## Dataset entries
——————
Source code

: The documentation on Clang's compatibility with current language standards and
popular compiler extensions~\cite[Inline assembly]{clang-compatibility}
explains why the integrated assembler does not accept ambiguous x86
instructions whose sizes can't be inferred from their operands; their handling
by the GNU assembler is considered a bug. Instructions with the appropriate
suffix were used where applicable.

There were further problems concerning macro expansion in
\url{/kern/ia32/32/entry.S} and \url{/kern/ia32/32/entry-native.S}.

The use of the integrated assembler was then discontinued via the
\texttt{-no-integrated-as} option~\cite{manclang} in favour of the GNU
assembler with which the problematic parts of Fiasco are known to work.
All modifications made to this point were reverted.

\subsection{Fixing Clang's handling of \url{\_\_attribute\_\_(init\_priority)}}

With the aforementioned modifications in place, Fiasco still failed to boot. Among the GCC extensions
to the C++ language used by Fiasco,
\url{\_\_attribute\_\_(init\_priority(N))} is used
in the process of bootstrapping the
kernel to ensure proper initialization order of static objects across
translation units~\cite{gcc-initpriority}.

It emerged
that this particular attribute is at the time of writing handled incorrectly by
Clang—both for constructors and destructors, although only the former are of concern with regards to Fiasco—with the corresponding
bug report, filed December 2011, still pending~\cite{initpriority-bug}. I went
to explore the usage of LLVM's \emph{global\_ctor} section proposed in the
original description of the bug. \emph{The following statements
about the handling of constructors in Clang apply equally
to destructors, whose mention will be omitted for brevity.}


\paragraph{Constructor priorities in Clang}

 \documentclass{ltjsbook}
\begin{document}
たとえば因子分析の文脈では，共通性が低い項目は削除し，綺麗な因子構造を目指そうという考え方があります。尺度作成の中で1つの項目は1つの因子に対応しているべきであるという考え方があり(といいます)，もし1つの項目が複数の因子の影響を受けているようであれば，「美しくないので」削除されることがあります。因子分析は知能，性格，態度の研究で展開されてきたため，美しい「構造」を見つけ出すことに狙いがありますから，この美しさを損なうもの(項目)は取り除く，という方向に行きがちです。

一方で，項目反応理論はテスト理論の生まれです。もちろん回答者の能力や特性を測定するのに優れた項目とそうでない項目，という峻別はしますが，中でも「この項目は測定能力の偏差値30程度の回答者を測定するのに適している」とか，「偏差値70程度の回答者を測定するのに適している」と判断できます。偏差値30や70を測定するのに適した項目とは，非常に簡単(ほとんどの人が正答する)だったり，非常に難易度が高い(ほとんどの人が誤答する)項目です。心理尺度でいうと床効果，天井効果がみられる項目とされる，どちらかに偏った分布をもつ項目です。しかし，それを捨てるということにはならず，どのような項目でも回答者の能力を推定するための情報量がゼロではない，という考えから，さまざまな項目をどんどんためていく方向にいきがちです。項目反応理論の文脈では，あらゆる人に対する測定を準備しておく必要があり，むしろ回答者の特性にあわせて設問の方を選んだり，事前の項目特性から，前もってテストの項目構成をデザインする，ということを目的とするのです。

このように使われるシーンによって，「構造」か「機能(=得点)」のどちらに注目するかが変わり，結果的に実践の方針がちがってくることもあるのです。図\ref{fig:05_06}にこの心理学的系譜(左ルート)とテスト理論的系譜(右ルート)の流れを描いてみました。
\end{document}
——————
In the entries, find the line containing "このように使われるシーンによ" and output it and all remaining lines exactly.

このように使われるシーンによって，「構造」か「機能(=得点)」のどちらに注目するかが変わり，結果的に実践の方針がちがってくることもあるのです。図\ref{fig:05_06}にこの心理学的系譜(左ルート)とテスト理論的系譜(右ルート)の流れを描いてみました。
\end{document}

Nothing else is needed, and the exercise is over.